What the task requires:
Could you give the entries again, exactly as written?

Data to use:

------------

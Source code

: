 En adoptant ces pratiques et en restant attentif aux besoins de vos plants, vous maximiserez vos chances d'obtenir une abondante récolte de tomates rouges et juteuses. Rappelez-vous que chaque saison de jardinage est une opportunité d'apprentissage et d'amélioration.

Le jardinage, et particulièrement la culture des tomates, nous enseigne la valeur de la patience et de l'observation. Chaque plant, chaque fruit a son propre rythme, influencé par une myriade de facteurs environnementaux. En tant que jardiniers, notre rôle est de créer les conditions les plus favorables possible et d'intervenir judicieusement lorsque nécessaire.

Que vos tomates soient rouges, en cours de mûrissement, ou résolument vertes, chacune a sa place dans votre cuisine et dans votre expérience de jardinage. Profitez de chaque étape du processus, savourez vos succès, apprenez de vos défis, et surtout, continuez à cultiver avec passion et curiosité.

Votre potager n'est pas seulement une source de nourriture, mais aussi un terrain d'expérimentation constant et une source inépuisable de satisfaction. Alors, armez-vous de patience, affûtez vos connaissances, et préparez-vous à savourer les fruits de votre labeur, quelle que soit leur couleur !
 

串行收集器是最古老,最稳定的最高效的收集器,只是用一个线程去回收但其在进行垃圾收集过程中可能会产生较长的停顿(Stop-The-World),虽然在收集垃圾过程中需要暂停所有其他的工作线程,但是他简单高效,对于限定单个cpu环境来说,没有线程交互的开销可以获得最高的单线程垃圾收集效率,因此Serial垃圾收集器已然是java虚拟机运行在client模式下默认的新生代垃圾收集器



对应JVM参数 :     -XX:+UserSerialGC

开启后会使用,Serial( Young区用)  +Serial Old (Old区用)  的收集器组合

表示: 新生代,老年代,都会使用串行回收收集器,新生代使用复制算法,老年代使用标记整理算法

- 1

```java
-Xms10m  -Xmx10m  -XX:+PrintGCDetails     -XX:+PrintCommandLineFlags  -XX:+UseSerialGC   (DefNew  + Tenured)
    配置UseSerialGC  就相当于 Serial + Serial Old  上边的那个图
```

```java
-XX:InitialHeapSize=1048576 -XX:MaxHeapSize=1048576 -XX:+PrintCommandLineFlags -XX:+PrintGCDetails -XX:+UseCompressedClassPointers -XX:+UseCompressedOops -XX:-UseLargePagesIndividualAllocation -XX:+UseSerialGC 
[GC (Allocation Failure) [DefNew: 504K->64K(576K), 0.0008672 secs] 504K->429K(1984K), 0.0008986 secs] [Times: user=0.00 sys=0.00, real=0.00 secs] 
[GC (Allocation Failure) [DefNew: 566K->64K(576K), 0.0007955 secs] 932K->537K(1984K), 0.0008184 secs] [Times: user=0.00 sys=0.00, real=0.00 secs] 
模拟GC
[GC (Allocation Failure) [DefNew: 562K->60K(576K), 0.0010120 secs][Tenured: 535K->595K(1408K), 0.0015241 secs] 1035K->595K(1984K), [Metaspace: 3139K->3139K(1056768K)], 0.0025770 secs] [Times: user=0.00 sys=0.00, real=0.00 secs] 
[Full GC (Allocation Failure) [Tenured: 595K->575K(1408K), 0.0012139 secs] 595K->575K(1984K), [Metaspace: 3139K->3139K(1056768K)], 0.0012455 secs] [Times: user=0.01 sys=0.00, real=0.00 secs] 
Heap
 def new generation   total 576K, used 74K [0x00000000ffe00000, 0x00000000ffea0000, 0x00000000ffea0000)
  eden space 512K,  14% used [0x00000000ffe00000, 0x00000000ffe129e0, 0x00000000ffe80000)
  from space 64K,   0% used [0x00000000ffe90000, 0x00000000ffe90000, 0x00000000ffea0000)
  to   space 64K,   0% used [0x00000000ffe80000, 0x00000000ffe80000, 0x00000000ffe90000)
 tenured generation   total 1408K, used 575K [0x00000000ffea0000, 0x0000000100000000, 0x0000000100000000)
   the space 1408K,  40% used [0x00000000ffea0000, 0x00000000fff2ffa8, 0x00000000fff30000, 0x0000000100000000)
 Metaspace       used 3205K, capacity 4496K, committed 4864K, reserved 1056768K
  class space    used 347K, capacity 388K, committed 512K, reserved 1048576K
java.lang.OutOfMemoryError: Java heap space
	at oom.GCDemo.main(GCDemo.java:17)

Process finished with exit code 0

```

------------

Task solution:
Source code

: En adoptant ces pratiques et en restant attentif aux besoins de vos plants, vous maximiserez vos chances d'obtenir une abondante récolte de tomates rouges et juteuses. Rappelez-vous que chaque saison de jardinage est une opportunité d'apprentissage et d'amélioration.

Le jardinage, et particulièrement la culture des tomates, nous enseigne la valeur de la patience et de l'observation. Chaque plant, chaque fruit a son propre rythme, influencé par une myriade de facteurs environnementaux. En tant que jardiniers, notre rôle est de créer les conditions les plus favorables possible et d'intervenir judicieusement lorsque nécessaire.

Que vos tomates soient rouges, en cours de mûrissement, ou résolument vertes, chacune a sa place dans votre cuisine et dans votre expérience de jardinage. Profitez de chaque étape du processus, savourez vos succès, apprenez de vos défis, et surtout, continuez à cultiver avec passion et curiosité.

Votre potager n'est pas seulement une source de nourriture, mais aussi un terrain d'expérimentation constant et une source inépuisable de satisfaction. Alors, armez-vous de patience, affûtez vos connaissances, et préparez-vous à savourer les fruits de votre labeur, quelle que soit leur couleur !
 

串行收集器是最古老,最稳定的最高效的收集器,只是用一个线程去回收但其在进行垃圾收集过程中可能会产生较长的停顿(Stop-The-World),虽然在收集垃圾过程中需要暂停所有其他的工作线程,但是他简单高效,对于限定单个cpu环境来说,没有线程交互的开销可以获得最高的单线程垃圾收集效率,因此Serial垃圾收集器已然是java虚拟机运行在client模式下默认的新生代垃圾收集器



对应JVM参数 :     -XX:+UserSerialGC

开启后会使用,Serial( Young区用)  +Serial Old (Old区用)  的收集器组合

表示: 新生代,老年代,都会使用串行回收收集器,新生代使用复制算法,老年代使用标记整理算法

- 1

```java
-Xms10m  -Xmx10m  -XX:+PrintGCDetails     -XX:+PrintCommandLineFlags  -XX:+UseSerialGC   (DefNew  + Tenured)
    配置UseSerialGC  就相当于 Serial + Serial Old  上边的那个图
```

```java
-XX:InitialHeapSize=1048576 -XX:MaxHeapSize=1048576 -XX:+PrintCommandLineFlags -XX:+PrintGCDetails -XX:+UseCompressedClassPointers -XX:+UseCompressedOops -XX:-UseLargePagesIndividualAllocation -XX:+UseSerialGC 
[GC (Allocation Failure) [DefNew: 504K->64K(576K), 0.0008672 secs] 504K->429K(1984K), 0.0008986 secs] [Times: user=0.00 sys=0.00, real=0.00 secs] 
[GC (Allocation Failure) [DefNew: 566K->64K(576K), 0.0007955 secs] 932K->537K(1984K), 0.0008184 secs] [Times: user=0.00 sys=0.00, real=0.00 secs] 
模拟GC
[GC (Allocation Failure) [DefNew: 562K->60K(576K), 0.0010120 secs][Tenured: 535K->595K(1408K), 0.0015241 secs] 1035K->595K(1984K), [Metaspace: 3139K->3139K(1056768K)], 0.0025770 secs] [Times: user=0.00 sys=0.00, real=0.00 secs] 
[Full GC (Allocation Failure) [Tenured: 595K->575K(1408K), 0.0012139 secs] 595K->575K(1984K), [Metaspace: 3139K->3139K(1056768K)], 0.0012455 secs] [Times: user=0.01 sys=0.00, real=0.00 secs] 
Heap
 def new generation   total 576K, used 74K [0x00000000ffe00000, 0x00000000ffea0000, 0x00000000ffea0000)
  eden space 512K,  14% used [0x00000000ffe00000, 0x00000000ffe129e0, 0x00000000ffe80000)
  from space 64K,   0% used [0x00000000ffe90000, 0x00000000ffe90000, 0x00000000ffea0000)
  to   space 64K,   0% used [0x00000000ffe80000, 0x00000000ffe80000, 0x00000000ffe90000)
 tenured generation   total 1408K, used 575K [0x00000000ffea0000, 0x0000000100000000, 0x0000000100000000)
   the space 1408K,  40% used [0x00000000ffea0000, 0x00000000fff2ffa8, 0x00000000fff30000, 0x0000000100000000)
 Metaspace       used 3205K, capacity 4496K, committed 4864K, reserved 1056768K
  class space    used 347K, capacity 388K, committed 512K, reserved 1048576K
java.lang.OutOfMemoryError: Java heap space
	at oom.GCDemo.main(GCDemo.java:17)

Process finished with exit code 0

```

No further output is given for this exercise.